Tradition YiJinJing form demonstrated by ShaoLin Monk Shi DeQuan with illustration.
The 12 Posture Moving Exercise kept to this day is something that Wang Zuyuan learned at Shaolin Monastery on Mount Song. It is somewhat different from the original "Picture of stationary exercise" and "Guide to the art of attack" (as Guangdong sources refers). Some specialists (Liu Dong) refer of a later integration of Yijin Jing, Daoyin, Tuna and Xingqi methods. However Wang's 12 Postures found to be concise through practice and helps to enhance one's physical health. As the name implies, "sinew transforming exercise" is the method to train the tendons and muscles. The exercise is designed according to the course and the characteristics of Qi circulation in the 12 regular channels and Du and Ren channels. During practice, Qi and blood usually circulates appropriately with proper speed and no sluggishness or stagnation. Because of this efficacy, Yijin Jing has existed for centuries as a favorite with the populace and is still widely used in sanatoria and hospitals for therapeutic purposes. Two ancient written and illustrated routines remained, one from Chen Yi's "A collection of Annals" published during the Ming Dynasty and another more recent published in 1882, from "Internal Work Illustrated", that of Wang Zuyuan.

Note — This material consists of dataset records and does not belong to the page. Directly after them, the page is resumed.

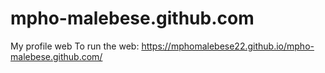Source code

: # mpho-malebese.github.com
My profile web
To run the web: https://mphomalebese22.github.io/mpho-malebese.github.com/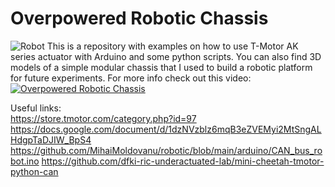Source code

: # Overpowered Robotic Chassis
![Robot](docs/mini1.jpg)
This is a repository with examples on how to use T-Motor AK series actuator with Arduino and some python scripts. You can also find 3D models of a simple modular chassis that I used to build a robotic platform for future experiments.
For more info check out this video:\
[![Overpowered Robotic Chassis](https://img.youtube.com/vi/k6F_VQQY3RE/0.jpg)](https://www.youtube.com/watch?v=k6F_VQQY3RE)

Useful links:\
https://store.tmotor.com/category.php?id=97
https://docs.google.com/document/d/1dzNVzblz6mqB3eZVEMyi2MtSngALHdgpTaDJIW_BpS4
https://github.com/MihaiMoldovanu/robotic/blob/main/arduino/CAN_bus_robot.ino
https://github.com/dfki-ric-underactuated-lab/mini-cheetah-tmotor-python-can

The 12 Posture Moving Exercise most closely describes what is called the 12 fists of Bodhidharma in Many southern martial arts most notably Hung Gar and Wing chun. Ascribing the 12 exercises to 12 animals that Bodhidharma studied after his 9 years of meditation. The exercises were developed based on the movements of the 12 animals. These exercises healed the sickly monks of Shaolin Monastery, and contribute to the many animal based martial arts in China.
Purposes of Yijin Jing
The Yijin Jing is featured in Louis Cha's Wuxia novel The Smiling, Proud Wanderer. In the story, abbot Fangzheng of the Shaolin Sect teaches Linghu Chong (the protagonist) how to use the skills described in the Yijin Jing to heal his internal injuries.